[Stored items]
Start of Block
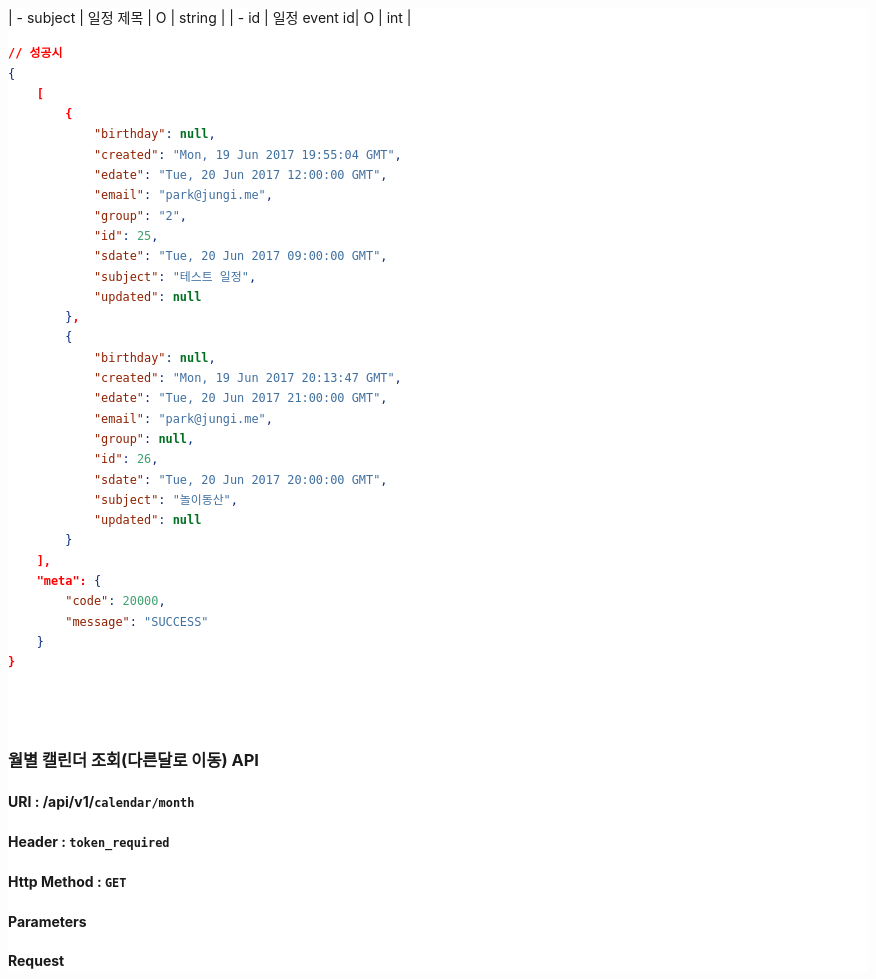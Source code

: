 | - subject | 일정 제목 | O | string |
| - id | 일정 event id| O | int |


```json
// 성공시
{
    [
        {
            "birthday": null,
            "created": "Mon, 19 Jun 2017 19:55:04 GMT",
            "edate": "Tue, 20 Jun 2017 12:00:00 GMT",
            "email": "park@jungi.me",
            "group": "2",
            "id": 25,
            "sdate": "Tue, 20 Jun 2017 09:00:00 GMT",
            "subject": "테스트 일정",
            "updated": null
        },
        {
            "birthday": null,
            "created": "Mon, 19 Jun 2017 20:13:47 GMT",
            "edate": "Tue, 20 Jun 2017 21:00:00 GMT",
            "email": "park@jungi.me",
            "group": null,
            "id": 26,
            "sdate": "Tue, 20 Jun 2017 20:00:00 GMT",
            "subject": "놀이동산",
            "updated": null
        }
    ],
    "meta": {
        "code": 20000,
        "message": "SUCCESS"
    }
}
```
<br><br>



### **월별 캘린더 조회(다른달로 이동) API**

#### URI : /api/v1/`calendar/month`

#### Header : `token_required`

#### Http Method : `GET`

#### **Parameters**


**Request**
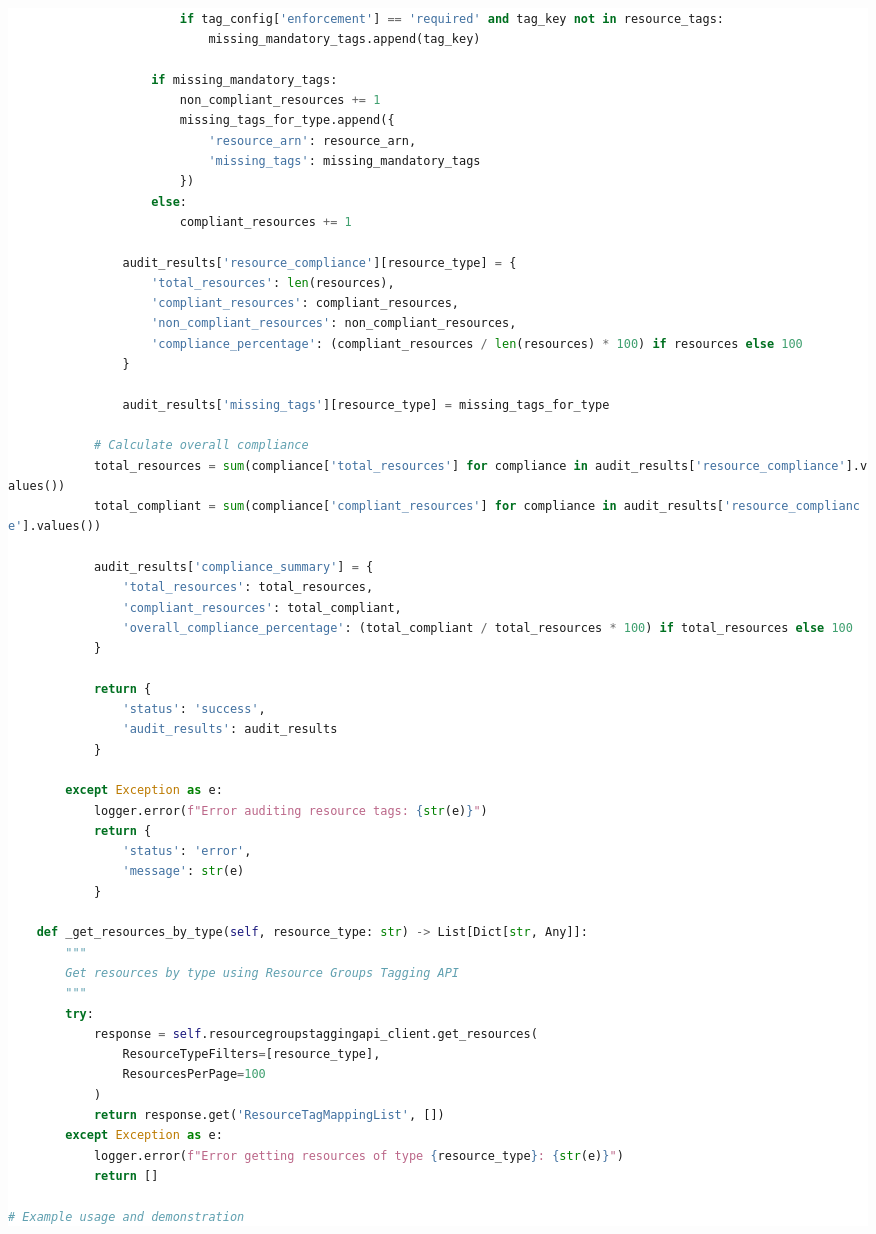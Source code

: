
 ```python
                        if tag_config['enforcement'] == 'required' and tag_key not in resource_tags:
                            missing_mandatory_tags.append(tag_key)
                    
                    if missing_mandatory_tags:
                        non_compliant_resources += 1
                        missing_tags_for_type.append({
                            'resource_arn': resource_arn,
                            'missing_tags': missing_mandatory_tags
                        })
                    else:
                        compliant_resources += 1
                
                audit_results['resource_compliance'][resource_type] = {
                    'total_resources': len(resources),
                    'compliant_resources': compliant_resources,
                    'non_compliant_resources': non_compliant_resources,
                    'compliance_percentage': (compliant_resources / len(resources) * 100) if resources else 100
                }
                
                audit_results['missing_tags'][resource_type] = missing_tags_for_type
            
            # Calculate overall compliance
            total_resources = sum(compliance['total_resources'] for compliance in audit_results['resource_compliance'].values())
            total_compliant = sum(compliance['compliant_resources'] for compliance in audit_results['resource_compliance'].values())
            
            audit_results['compliance_summary'] = {
                'total_resources': total_resources,
                'compliant_resources': total_compliant,
                'overall_compliance_percentage': (total_compliant / total_resources * 100) if total_resources else 100
            }
            
            return {
                'status': 'success',
                'audit_results': audit_results
            }
            
        except Exception as e:
            logger.error(f"Error auditing resource tags: {str(e)}")
            return {
                'status': 'error',
                'message': str(e)
            }
    
    def _get_resources_by_type(self, resource_type: str) -> List[Dict[str, Any]]:
        """
        Get resources by type using Resource Groups Tagging API
        """
        try:
            response = self.resourcegroupstaggingapi_client.get_resources(
                ResourceTypeFilters=[resource_type],
                ResourcesPerPage=100
            )
            return response.get('ResourceTagMappingList', [])
        except Exception as e:
            logger.error(f"Error getting resources of type {resource_type}: {str(e)}")
            return []

# Example usage and demonstration
```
End of Block
Work to be completed: Every entry above should be printed again exactly, except for the pictures.

The completed task:
Source code

: | - subject | 일정 제목 | O | string |
| - id | 일정 event id| O | int |


```json
// 성공시
{
    [
        {
            "birthday": null,
            "created": "Mon, 19 Jun 2017 19:55:04 GMT",
            "edate": "Tue, 20 Jun 2017 12:00:00 GMT",
            "email": "park@jungi.me",
            "group": "2",
            "id": 25,
            "sdate": "Tue, 20 Jun 2017 09:00:00 GMT",
            "subject": "테스트 일정",
            "updated": null
        },
        {
            "birthday": null,
            "created": "Mon, 19 Jun 2017 20:13:47 GMT",
            "edate": "Tue, 20 Jun 2017 21:00:00 GMT",
            "email": "park@jungi.me",
            "group": null,
            "id": 26,
            "sdate": "Tue, 20 Jun 2017 20:00:00 GMT",
            "subject": "놀이동산",
            "updated": null
        }
    ],
    "meta": {
        "code": 20000,
        "message": "SUCCESS"
    }
}
```
<br><br>



### **월별 캘린더 조회(다른달로 이동) API**

#### URI : /api/v1/`calendar/month`

#### Header : `token_required`

#### Http Method : `GET`

#### **Parameters**


**Request**
Source code

:
 ```python
                        if tag_config['enforcement'] == 'required' and tag_key not in resource_tags:
                            missing_mandatory_tags.append(tag_key)
                    
                    if missing_mandatory_tags:
                        non_compliant_resources += 1
                        missing_tags_for_type.append({
                            'resource_arn': resource_arn,
                            'missing_tags': missing_mandatory_tags
                        })
                    else:
                        compliant_resources += 1
                
                audit_results['resource_compliance'][resource_type] = {
                    'total_resources': len(resources),
                    'compliant_resources': compliant_resources,
                    'non_compliant_resources': non_compliant_resources,
                    'compliance_percentage': (compliant_resources / len(resources) * 100) if resources else 100
                }
                
                audit_results['missing_tags'][resource_type] = missing_tags_for_type
            
            # Calculate overall compliance
            total_resources = sum(compliance['total_resources'] for compliance in audit_results['resource_compliance'].values())
            total_compliant = sum(compliance['compliant_resources'] for compliance in audit_results['resource_compliance'].values())
            
            audit_results['compliance_summary'] = {
                'total_resources': total_resources,
                'compliant_resources': total_compliant,
                'overall_compliance_percentage': (total_compliant / total_resources * 100) if total_resources else 100
            }
            
            return {
                'status': 'success',
                'audit_results': audit_results
            }
            
        except Exception as e:
            logger.error(f"Error auditing resource tags: {str(e)}")
            return {
                'status': 'error',
                'message': str(e)
            }
    
    def _get_resources_by_type(self, resource_type: str) -> List[Dict[str, Any]]:
        """
        Get resources by type using Resource Groups Tagging API
        """
        try:
            response = self.resourcegroupstaggingapi_client.get_resources(
                ResourceTypeFilters=[resource_type],
                ResourcesPerPage=100
            )
            return response.get('ResourceTagMappingList', [])
        except Exception as e:
            logger.error(f"Error getting resources of type {resource_type}: {str(e)}")
            return []

# Example usage and demonstration
```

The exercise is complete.